--- Saved data entries ---
-- -- --
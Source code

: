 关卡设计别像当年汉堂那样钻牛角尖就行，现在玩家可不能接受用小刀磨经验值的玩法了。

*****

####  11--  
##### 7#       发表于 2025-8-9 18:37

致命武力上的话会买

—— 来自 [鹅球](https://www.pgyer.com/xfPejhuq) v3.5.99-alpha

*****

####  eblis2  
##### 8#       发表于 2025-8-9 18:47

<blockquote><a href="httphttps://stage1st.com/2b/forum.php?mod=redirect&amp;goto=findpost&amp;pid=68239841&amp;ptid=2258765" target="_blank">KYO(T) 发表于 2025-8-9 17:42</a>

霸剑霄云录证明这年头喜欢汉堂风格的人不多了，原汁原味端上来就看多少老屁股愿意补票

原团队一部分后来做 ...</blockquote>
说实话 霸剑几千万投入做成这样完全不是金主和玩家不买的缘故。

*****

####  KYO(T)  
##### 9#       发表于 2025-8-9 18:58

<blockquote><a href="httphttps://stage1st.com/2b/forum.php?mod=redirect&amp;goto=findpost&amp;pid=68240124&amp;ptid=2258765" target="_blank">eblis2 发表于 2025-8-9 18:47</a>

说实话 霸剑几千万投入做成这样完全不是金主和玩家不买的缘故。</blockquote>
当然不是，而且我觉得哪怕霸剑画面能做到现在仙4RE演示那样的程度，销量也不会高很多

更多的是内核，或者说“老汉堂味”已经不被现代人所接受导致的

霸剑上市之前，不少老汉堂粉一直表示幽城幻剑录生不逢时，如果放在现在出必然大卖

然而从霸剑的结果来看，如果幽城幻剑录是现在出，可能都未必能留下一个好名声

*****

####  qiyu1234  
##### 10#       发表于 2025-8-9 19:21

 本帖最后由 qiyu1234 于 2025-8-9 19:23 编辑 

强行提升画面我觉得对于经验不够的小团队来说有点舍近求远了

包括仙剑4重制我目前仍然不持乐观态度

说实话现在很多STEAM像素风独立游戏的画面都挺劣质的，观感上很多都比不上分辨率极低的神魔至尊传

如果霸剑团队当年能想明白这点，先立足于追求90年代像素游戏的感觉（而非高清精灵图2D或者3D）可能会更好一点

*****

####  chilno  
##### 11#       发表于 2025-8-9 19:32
-- -- --
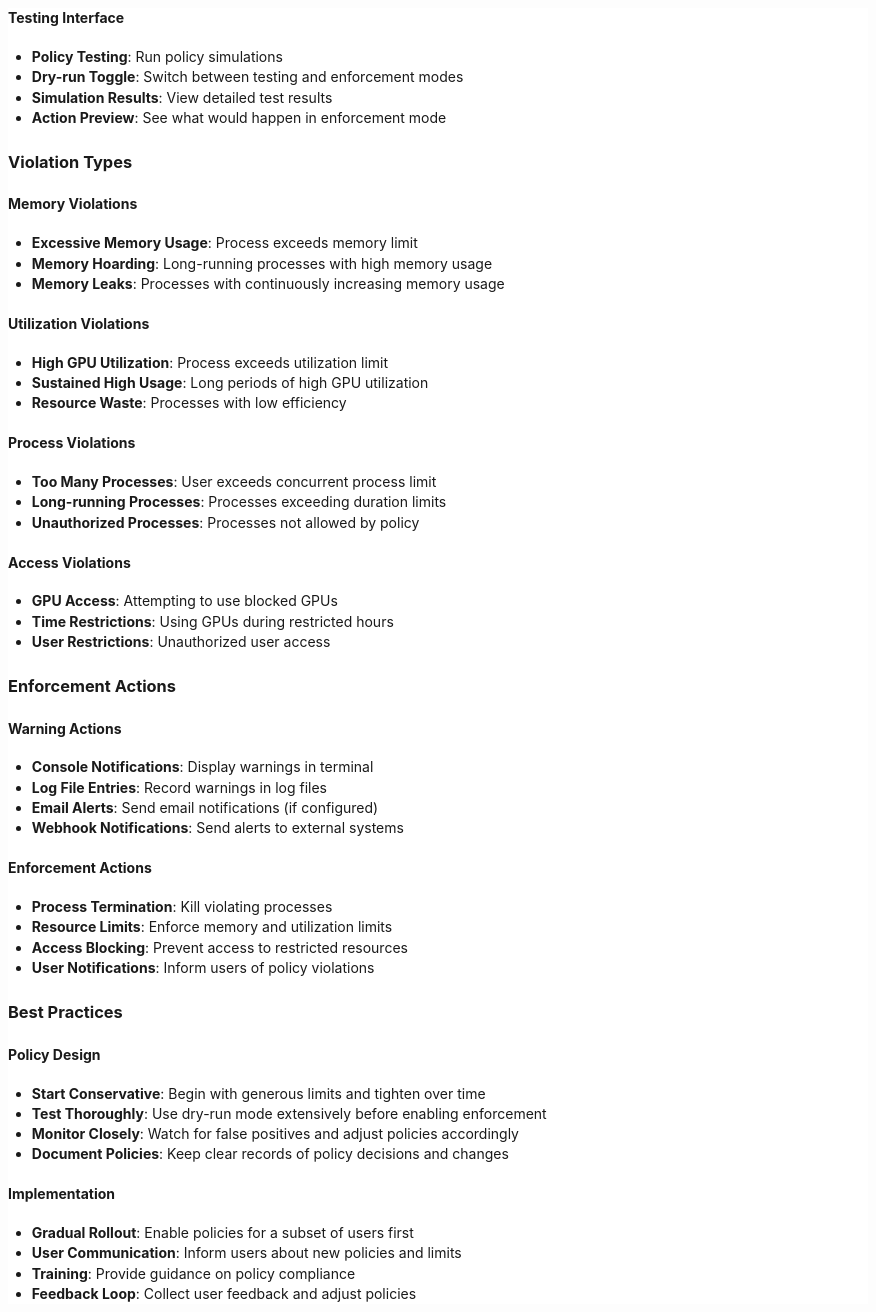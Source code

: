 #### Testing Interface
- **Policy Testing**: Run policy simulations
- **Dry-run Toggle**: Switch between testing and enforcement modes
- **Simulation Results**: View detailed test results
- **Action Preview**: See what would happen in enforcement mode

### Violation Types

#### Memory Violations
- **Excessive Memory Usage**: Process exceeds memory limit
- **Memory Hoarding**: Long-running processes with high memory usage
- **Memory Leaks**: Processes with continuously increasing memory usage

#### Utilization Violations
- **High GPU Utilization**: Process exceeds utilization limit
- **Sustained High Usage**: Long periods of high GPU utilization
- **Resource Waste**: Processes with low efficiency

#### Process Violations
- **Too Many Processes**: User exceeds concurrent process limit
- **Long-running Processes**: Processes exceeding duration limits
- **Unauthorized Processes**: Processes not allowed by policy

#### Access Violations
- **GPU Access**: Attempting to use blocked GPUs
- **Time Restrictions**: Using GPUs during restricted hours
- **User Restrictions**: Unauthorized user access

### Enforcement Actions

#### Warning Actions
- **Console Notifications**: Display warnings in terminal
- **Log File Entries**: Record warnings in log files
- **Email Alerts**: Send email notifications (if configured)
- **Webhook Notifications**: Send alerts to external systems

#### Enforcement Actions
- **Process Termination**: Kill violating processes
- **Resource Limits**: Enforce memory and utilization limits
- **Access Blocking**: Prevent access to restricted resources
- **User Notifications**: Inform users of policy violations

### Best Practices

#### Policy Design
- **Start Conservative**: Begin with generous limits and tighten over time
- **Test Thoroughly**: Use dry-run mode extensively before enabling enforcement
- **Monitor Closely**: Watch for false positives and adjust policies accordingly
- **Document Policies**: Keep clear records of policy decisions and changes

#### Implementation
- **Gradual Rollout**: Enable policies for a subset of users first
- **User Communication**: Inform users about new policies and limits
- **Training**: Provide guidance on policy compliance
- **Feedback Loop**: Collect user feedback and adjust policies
-- -- --
--- Exercise requirements ---
Send back an exact copy of only the lines from the line with "- **Memory Hoarding**: Long-running" up to and including the line with "- **Feedback Loop**: Collect" in the data above.

--- Exercise response ---
- **Memory Hoarding**: Long-running processes with high memory usage
- **Memory Leaks**: Processes with continuously increasing memory usage

#### Utilization Violations
- **High GPU Utilization**: Process exceeds utilization limit
- **Sustained High Usage**: Long periods of high GPU utilization
- **Resource Waste**: Processes with low efficiency

#### Process Violations
- **Too Many Processes**: User exceeds concurrent process limit
- **Long-running Processes**: Processes exceeding duration limits
- **Unauthorized Processes**: Processes not allowed by policy

#### Access Violations
- **GPU Access**: Attempting to use blocked GPUs
- **Time Restrictions**: Using GPUs during restricted hours
- **User Restrictions**: Unauthorized user access

### Enforcement Actions

#### Warning Actions
- **Console Notifications**: Display warnings in terminal
- **Log File Entries**: Record warnings in log files
- **Email Alerts**: Send email notifications (if configured)
- **Webhook Notifications**: Send alerts to external systems

#### Enforcement Actions
- **Process Termination**: Kill violating processes
- **Resource Limits**: Enforce memory and utilization limits
- **Access Blocking**: Prevent access to restricted resources
- **User Notifications**: Inform users of policy violations

### Best Practices

#### Policy Design
- **Start Conservative**: Begin with generous limits and tighten over time
- **Test Thoroughly**: Use dry-run mode extensively before enabling enforcement
- **Monitor Closely**: Watch for false positives and adjust policies accordingly
- **Document Policies**: Keep clear records of policy decisions and changes

#### Implementation
- **Gradual Rollout**: Enable policies for a subset of users first
- **User Communication**: Inform users about new policies and limits
- **Training**: Provide guidance on policy compliance
- **Feedback Loop**: Collect user feedback and adjust policies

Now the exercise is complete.